October 22, 2019, 10:07 PM UTC

As political tensions overflow into the conversations at board rooms and water coolers across corporate America, employees are increasingly calling for their C-Suite to take a stance.

This has left corporate leadership with a new job: How to position their company at a time when consumers and employees are demanding that they take a stand, while also not alienating the other side.

“We have a newly opened headquarters in Atlanta. And when the Georgia [abortion] law went into effect, there were a lot of us who were very upset and saw it as an assault on women’s rights, a war on women at the start,” said Dara Altman, chief administrative officer and executive vice president of Sirius XM Radio during a town hall at Fortune‘s Most Powerful Women summit in Washington D.C. on Tuesday. “A lot of us in the [San Francisco Bay] area and at Pandora said, okay, pull out—get out of Atlanta.”

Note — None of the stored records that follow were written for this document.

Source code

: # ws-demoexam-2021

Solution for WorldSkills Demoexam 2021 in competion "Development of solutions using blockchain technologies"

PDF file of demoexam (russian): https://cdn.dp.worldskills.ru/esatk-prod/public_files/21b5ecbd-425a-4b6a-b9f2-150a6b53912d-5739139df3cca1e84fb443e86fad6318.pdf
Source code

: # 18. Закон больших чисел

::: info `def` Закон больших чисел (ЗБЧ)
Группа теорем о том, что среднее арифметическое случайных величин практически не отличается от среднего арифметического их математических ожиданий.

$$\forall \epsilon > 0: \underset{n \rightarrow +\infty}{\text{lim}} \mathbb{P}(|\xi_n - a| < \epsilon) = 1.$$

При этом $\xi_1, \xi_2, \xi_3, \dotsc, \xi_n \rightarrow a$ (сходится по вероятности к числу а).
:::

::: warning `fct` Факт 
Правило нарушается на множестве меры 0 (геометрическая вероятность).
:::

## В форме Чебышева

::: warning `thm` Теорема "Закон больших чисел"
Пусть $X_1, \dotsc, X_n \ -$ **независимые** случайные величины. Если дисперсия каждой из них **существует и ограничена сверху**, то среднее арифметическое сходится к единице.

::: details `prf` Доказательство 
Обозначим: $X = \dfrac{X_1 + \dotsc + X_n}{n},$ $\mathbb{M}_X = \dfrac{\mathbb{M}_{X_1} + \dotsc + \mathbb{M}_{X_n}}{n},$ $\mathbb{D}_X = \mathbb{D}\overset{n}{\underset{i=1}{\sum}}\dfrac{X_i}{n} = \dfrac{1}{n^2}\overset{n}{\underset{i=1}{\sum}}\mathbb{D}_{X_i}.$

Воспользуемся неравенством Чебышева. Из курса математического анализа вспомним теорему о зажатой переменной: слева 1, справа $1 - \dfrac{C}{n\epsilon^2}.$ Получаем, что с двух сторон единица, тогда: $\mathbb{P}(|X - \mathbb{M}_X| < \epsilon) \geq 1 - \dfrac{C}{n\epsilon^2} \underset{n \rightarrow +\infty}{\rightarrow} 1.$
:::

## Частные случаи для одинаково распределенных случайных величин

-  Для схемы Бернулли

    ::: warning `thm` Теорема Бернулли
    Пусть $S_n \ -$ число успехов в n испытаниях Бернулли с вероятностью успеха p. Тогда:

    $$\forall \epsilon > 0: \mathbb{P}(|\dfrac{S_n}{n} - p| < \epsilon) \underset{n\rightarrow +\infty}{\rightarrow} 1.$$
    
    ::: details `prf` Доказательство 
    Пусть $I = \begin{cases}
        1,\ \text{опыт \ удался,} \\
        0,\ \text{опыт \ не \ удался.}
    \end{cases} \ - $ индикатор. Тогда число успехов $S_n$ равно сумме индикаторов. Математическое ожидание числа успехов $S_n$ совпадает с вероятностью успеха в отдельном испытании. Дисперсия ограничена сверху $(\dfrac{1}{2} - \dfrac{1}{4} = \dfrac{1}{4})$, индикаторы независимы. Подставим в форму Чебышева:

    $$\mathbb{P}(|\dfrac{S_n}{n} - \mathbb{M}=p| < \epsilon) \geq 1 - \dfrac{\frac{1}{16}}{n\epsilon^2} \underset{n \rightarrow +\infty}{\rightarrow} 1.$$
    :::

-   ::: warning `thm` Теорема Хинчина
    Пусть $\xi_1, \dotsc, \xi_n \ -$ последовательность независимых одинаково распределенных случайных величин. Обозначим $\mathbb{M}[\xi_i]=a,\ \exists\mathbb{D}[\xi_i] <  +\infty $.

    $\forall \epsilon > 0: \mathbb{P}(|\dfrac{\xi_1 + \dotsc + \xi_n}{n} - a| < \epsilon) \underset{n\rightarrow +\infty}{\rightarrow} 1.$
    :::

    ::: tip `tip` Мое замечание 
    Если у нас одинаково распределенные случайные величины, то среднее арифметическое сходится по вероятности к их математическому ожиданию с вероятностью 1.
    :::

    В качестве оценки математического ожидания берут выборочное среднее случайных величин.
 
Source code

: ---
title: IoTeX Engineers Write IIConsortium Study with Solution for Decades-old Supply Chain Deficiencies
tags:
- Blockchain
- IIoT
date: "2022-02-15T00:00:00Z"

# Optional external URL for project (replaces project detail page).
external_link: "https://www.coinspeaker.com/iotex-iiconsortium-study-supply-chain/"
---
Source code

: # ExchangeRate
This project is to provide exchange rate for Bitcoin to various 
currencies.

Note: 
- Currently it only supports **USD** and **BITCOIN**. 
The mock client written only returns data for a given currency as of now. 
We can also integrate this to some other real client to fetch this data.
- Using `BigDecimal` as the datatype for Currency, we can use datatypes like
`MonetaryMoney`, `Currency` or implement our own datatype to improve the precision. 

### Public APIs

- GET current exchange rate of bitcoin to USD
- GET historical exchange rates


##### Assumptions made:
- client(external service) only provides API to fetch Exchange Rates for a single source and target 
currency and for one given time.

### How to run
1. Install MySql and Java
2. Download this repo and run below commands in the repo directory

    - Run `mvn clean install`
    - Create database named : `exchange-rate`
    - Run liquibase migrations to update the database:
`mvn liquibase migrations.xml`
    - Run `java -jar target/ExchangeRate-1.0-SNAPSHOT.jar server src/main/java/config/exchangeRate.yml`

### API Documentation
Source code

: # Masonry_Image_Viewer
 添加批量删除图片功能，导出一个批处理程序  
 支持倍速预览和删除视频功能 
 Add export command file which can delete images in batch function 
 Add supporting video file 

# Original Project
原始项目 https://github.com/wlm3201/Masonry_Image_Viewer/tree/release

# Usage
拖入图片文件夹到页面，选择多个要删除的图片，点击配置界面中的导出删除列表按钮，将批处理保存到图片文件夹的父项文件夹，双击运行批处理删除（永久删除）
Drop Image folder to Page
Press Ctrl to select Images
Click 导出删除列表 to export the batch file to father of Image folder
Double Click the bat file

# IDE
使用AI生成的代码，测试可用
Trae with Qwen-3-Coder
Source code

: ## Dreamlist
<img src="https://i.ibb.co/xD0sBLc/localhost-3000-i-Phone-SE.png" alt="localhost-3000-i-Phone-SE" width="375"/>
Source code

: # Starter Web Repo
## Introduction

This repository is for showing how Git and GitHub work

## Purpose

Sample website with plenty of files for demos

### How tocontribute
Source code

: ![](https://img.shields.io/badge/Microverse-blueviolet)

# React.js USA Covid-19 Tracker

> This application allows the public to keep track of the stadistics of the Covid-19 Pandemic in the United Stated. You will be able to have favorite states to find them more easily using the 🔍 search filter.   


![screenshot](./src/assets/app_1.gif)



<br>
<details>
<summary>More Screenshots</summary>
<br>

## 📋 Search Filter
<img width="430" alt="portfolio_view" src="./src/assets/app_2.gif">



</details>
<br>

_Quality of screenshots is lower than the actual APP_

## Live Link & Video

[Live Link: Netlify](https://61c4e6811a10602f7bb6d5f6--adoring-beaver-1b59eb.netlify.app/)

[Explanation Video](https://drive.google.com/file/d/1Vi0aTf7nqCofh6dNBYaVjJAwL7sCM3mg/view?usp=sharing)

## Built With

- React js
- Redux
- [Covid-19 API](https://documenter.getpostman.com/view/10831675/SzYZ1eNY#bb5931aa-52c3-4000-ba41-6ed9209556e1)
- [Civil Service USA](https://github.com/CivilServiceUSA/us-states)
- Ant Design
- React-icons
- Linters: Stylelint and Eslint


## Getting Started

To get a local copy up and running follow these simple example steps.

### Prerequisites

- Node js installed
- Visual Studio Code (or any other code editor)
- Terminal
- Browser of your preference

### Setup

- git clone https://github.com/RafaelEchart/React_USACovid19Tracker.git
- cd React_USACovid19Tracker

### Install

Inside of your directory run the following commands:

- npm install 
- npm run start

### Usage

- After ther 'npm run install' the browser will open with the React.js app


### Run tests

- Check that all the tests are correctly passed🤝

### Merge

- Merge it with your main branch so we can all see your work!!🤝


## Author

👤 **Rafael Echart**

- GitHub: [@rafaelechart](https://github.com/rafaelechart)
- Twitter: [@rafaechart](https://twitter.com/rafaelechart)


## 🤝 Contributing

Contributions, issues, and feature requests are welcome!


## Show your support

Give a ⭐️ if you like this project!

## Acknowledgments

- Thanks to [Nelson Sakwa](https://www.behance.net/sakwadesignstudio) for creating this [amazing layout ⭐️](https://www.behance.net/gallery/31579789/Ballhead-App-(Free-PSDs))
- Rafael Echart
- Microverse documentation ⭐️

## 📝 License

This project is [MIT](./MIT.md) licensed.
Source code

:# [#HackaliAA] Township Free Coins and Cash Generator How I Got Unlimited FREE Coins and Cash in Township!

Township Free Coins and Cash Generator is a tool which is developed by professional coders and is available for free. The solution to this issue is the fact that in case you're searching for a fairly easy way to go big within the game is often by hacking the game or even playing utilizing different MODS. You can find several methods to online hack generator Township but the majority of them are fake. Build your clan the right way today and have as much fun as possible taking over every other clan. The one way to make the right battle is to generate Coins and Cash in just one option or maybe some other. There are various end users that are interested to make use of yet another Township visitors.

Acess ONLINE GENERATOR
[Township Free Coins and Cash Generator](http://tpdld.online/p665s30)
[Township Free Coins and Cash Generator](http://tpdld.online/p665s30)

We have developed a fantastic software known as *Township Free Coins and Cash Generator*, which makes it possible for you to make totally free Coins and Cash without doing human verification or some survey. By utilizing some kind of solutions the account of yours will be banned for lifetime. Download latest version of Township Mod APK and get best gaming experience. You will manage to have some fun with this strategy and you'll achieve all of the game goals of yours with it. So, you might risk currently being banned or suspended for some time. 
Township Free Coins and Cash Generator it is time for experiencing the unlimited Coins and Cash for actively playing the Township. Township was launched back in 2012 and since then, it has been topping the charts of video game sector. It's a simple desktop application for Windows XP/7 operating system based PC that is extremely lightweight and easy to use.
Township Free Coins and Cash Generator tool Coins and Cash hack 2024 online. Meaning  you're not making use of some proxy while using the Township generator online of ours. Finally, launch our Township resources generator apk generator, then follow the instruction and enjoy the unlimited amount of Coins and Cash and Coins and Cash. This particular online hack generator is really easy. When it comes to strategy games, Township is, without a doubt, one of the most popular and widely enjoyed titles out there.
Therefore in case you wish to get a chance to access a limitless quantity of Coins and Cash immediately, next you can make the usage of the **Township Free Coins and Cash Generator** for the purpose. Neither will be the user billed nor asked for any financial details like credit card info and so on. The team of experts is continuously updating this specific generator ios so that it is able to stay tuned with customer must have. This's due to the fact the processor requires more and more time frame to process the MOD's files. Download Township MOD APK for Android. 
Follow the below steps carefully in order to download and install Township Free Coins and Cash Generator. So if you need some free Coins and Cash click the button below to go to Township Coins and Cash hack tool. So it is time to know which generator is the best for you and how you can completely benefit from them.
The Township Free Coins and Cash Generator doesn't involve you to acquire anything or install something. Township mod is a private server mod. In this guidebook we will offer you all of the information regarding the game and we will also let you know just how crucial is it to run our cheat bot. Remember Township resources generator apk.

Sirius XM, which recently acquired internet radio station Pandora for $3.5 billion, ultimately decided to stay in the state, though Altman added that it is an ongoing issue: “But I don’t know where we are going to go if things get worse and abortion gets prohibited in certain states. I don’t know what we’re going to do.”

Sirius XM is not the only company that has considered leaving the state. When Georgia Gov. Brian Kemp signed to so-called “heartbeat bill” earlier this year, a bill that restricts abortions six weeks into a pregnancy, into law. Disney, WarnerMedia, and Netflix said they would reconsider filming in the state. The bill, which was expected to take effect Jan. 1, has since been temporarily blocked by a federal judge.

Other executives at the conference echoed her sentiment.

“I had a group of employees approach me because they were conservative and they thought we were leaning one way,” said Liz Ross, president and CEO of ad agency Periscope, noting that the conversation occurred around the time of the Brett Kavanaugh hearings. “We’re in Minneapolis, so its a little more (politically) even than say the coast, but how you create an environment that is inclusive is a big challenge on either side.”

Now, walking that line is one of the most difficult components of the job, says Ancestry CEO and President Margo Georgiadis.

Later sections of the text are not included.